● Assignment: Where does the word "Naturgut" show up in the records? Copy every line that has it.

● Source material:
· · ·

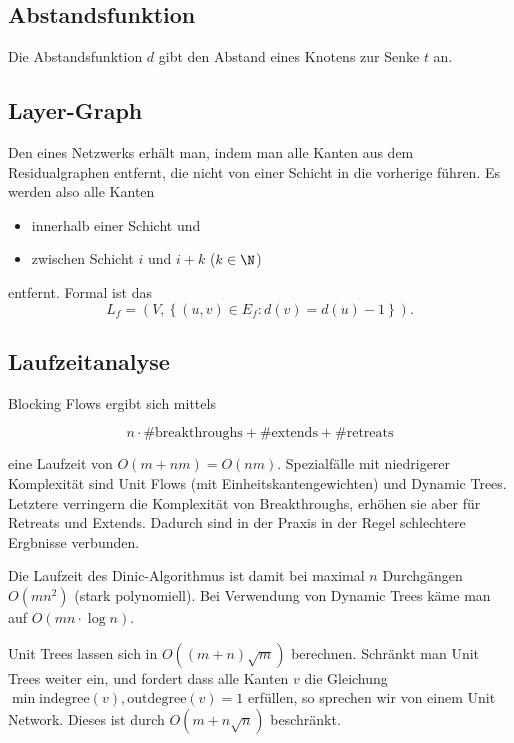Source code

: \subsection{Abstandsfunktion}

Die Abstandsfunktion \( d \) gibt den Abstand eines Knotens zur Senke \( t \) an.

\subsection{Layer-Graph}

Den  eines Netzwerks erhält man, indem man alle Kanten aus dem Residualgraphen entfernt, die nicht von einer Schicht in die vorherige führen. Es werden also alle Kanten
\begin{itemize}
  \item innerhalb einer Schicht und
  \item zwischen Schicht \( i \) und \( i + k \) (\( k \in \N \))
\end{itemize}
entfernt. Formal ist das
\begin{equation*}
  L_f = (V, \left \{ (u,v) \in E_f : d(v) = d(u) - 1 \right \})\text{.}
\end{equation*}

\subsection{Laufzeitanalyse}

Blocking Flows ergibt sich mittels 

\begin{equation*}
	n \cdot \text{\#breakthroughs} + \text{\#extends} + \text{\#retreats}
\end{equation*}

eine Laufzeit von $O(m + nm) = O(nm)$.
Spezialfälle mit niedrigerer Komplexität sind Unit Flows (mit Einheitskantengewichten) und Dynamic Trees. Letztere verringern die Komplexität von Breakthroughs, erhöhen sie aber für Retreats und Extends. Dadurch sind in der Praxis in der Regel schlechtere Ergbnisse verbunden.

Die Laufzeit des Dinic-Algorithmus ist damit bei maximal $n$ Durchgängen \( O(mn^2) \) (stark polynomiell). Bei Verwendung von Dynamic Trees käme man auf $O(mn \cdot \log n)$.

Unit Trees lassen sich in $O((m+n)\sqrt{m})$ berechnen. Schränkt man Unit Trees weiter ein, und fordert dass alle Kanten $v$ die Gleichung $\min{\text{indegree}(v), \text{outdegree}(v)} = 1$ erfüllen, so sprechen wir von einem Unit Network. Dieses ist durch $O(m+n\sqrt{n})$ beschränkt.


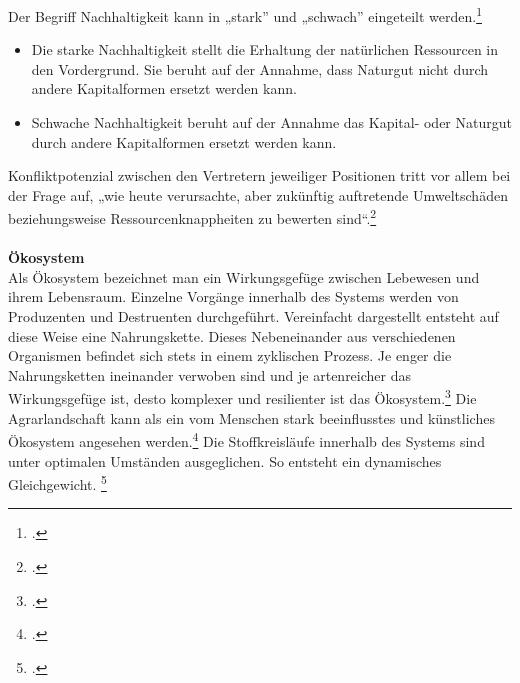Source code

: \documentclass{scrartcl}
\begin{document}
\hfill \break
Der Begriff Nachhaltigkeit kann in „stark” und „schwach” eingeteilt werden.\footcite{Nachhaltigkeit}
\begin{itemize}
\item Die starke Nachhaltigkeit stellt die Erhaltung der natürlichen Ressourcen in den Vordergrund. Sie beruht auf der Annahme, dass Naturgut nicht durch andere Kapitalformen ersetzt werden kann.
\item Schwache Nachhaltigkeit beruht auf der Annahme das Kapital- oder Naturgut durch andere Kapitalformen ersetzt werden kann.
\end{itemize}
Konfliktpotenzial zwischen den Vertretern jeweiliger Positionen tritt vor allem bei der Frage auf, „wie heute verursachte, aber zukünftig auftretende Umweltschäden beziehungsweise Ressourcenknappheiten zu bewerten sind“.\footcite{NachhaltigeBrockhaus.de}\\
\\
\textbf{Ökosystem}\\
Als Ökosystem bezeichnet man ein Wirkungsgefüge zwischen Lebewesen und ihrem Lebensraum. Einzelne Vorgänge innerhalb des Systems werden von Produzenten und Destruenten durchgeführt. Vereinfacht dargestellt entsteht auf diese Weise eine Nahrungskette. Dieses Nebeneinander aus verschiedenen Organismen befindet sich stets in einem zyklischen Prozess. Je enger die Nahrungsketten ineinander verwoben sind und je artenreicher das Wirkungsgefüge ist, desto komplexer und resilienter ist das Ökosystem.\footcite{NachhaltigeBrockhaus.de} Die Agrarlandschaft kann als ein vom Menschen stark beeinflusstes und künstliches Ökosystem angesehen werden.\footcite[Vgl.]{BrockhausOkosystem} Die Stoffkreisläufe innerhalb des Systems sind unter optimalen Umständen ausgeglichen. So entsteht ein dynamisches Gleichgewicht. \footcite{BrockhausOkosystem}
\end{document}
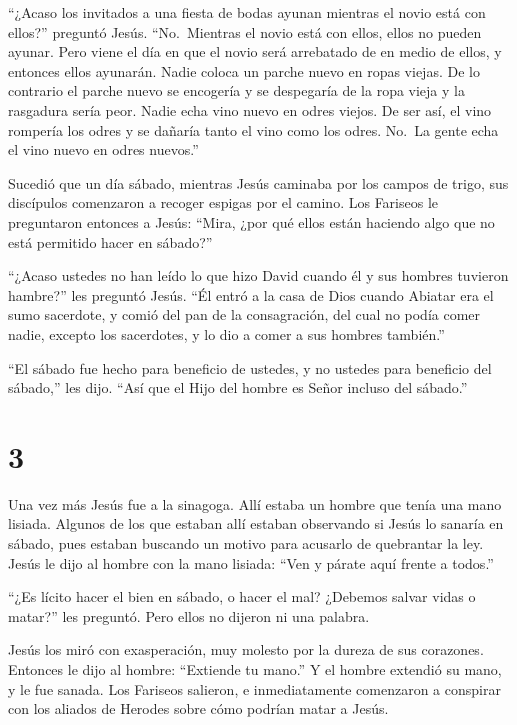  ``¿Acaso los invitados a una fiesta de bodas ayunan
mientras el novio está con ellos?'' preguntó Jesús. ``No.~Mientras el
novio está con ellos, ellos no pueden ayunar.  Pero viene
el día en que el novio será arrebatado de en medio de ellos, y entonces
ellos ayunarán.  Nadie coloca un parche nuevo en ropas
viejas. De lo contrario el parche nuevo se encogería y se despegaría de
la ropa vieja y la rasgadura sería peor.  Nadie echa vino
nuevo en odres viejos. De ser así, el vino rompería los odres y se
dañaría tanto el vino como los odres. No.~La gente echa el vino nuevo en
odres nuevos.''

 Sucedió que un día sábado, mientras Jesús caminaba por los
campos de trigo, sus discípulos comenzaron a recoger espigas por el
camino.  Los Fariseos le preguntaron entonces a Jesús:
``Mira, ¿por qué ellos están haciendo algo que no está permitido hacer
en sábado?''

 ``¿Acaso ustedes no han leído lo que hizo David cuando él
y sus hombres tuvieron hambre?'' les preguntó Jesús.  ``Él
entró a la casa de Dios cuando Abiatar era el sumo sacerdote, y comió
del pan de la consagración, del cual no podía comer nadie, excepto los
sacerdotes, y lo dio a comer a sus hombres también.''

 ``El sábado fue hecho para beneficio de ustedes, y no
ustedes para beneficio del sábado,'' les dijo.  ``Así que
el Hijo del hombre es Señor incluso del sábado.''

\hypertarget{section-2}{%
\section{3}\label{section-2}}

 Una vez más Jesús fue a la sinagoga. Allí estaba un hombre
que tenía una mano lisiada.  Algunos de los que estaban allí
estaban observando si Jesús lo sanaría en sábado, pues estaban buscando
un motivo para acusarlo de quebrantar la ley.  Jesús le dijo
al hombre con la mano lisiada: ``Ven y párate aquí frente a todos.''

 ``¿Es lícito hacer el bien en sábado, o hacer el mal?
¿Debemos salvar vidas o matar?'' les preguntó. Pero ellos no dijeron ni
una palabra.

 Jesús los miró con exasperación, muy molesto por la dureza
de sus corazones. Entonces le dijo al hombre: ``Extiende tu mano.'' Y el
hombre extendió su mano, y le fue sanada.  Los Fariseos
salieron, e inmediatamente comenzaron a conspirar con los aliados de
Herodes sobre cómo podrían matar a Jesús.

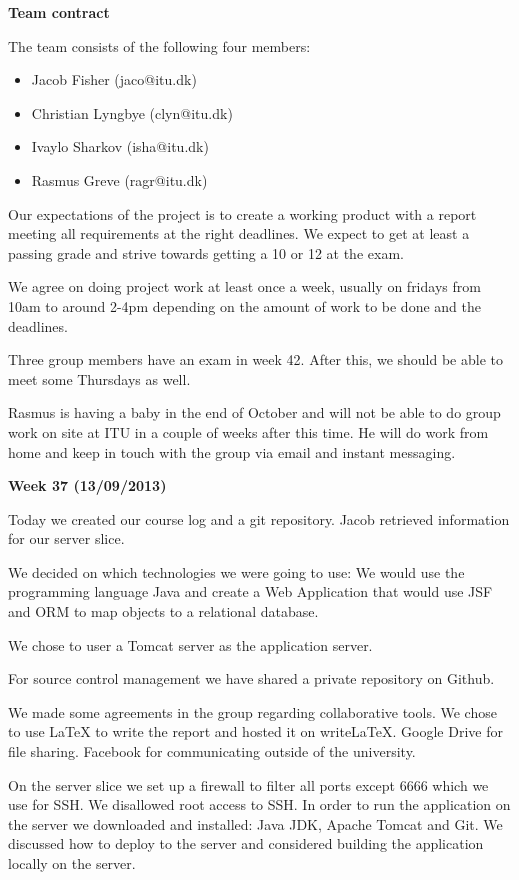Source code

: \textbf{Team contract}

The team consists of the following four members:
\begin{itemize}
\item{Jacob Fisher (jaco@itu.dk)}
\item{Christian Lyngbye (clyn@itu.dk)}
\item{Ivaylo Sharkov (isha@itu.dk)}
\item{Rasmus Greve (ragr@itu.dk)}
\end{itemize}
Our expectations of the project is to create a working product with a report meeting all requirements at the right deadlines. We expect to get at least a passing grade and strive towards getting a 10 or 12 at the exam.

We agree on doing project work at least once a week, usually on fridays from 10am to around 2-4pm depending on the amount of work to be done and the deadlines.

Three group members have an exam in week 42. After this, we should be able to meet some Thursdays as well.

Rasmus is having a baby in the end of October and will not be able to do group work on site at ITU in a couple of weeks after this time. He will do work from home and keep in touch with the group via email and instant messaging.

\textbf{Week 37 (13/09/2013)}

Today we created our course log and a git repository.
Jacob retrieved information for our server slice.

We decided on which technologies we were going to use:
We would use the programming language Java and create a Web Application that would use JSF and ORM to map objects to a relational database.

We chose to user a Tomcat server as the application server.

For source control management we have shared a private repository on Github.

We made some agreements in the group regarding collaborative tools.
We chose to use LaTeX to write the report and hosted it on writeLaTeX.
Google Drive for file sharing.
Facebook for communicating outside of the university.

On the server slice we set up a firewall to filter all ports except 6666 which we use for SSH.
We disallowed root access to SSH.
In order to run the application on the server we downloaded and installed: Java JDK, Apache Tomcat and Git.
We discussed how to deploy to the server and considered building the application locally on the server.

· · ·

● Your solution:
\item Die starke Nachhaltigkeit stellt die Erhaltung der natürlichen Ressourcen in den Vordergrund. Sie beruht auf der Annahme, dass Naturgut nicht durch andere Kapitalformen ersetzt werden kann.
\item Schwache Nachhaltigkeit beruht auf der Annahme das Kapital- oder Naturgut durch andere Kapitalformen ersetzt werden kann.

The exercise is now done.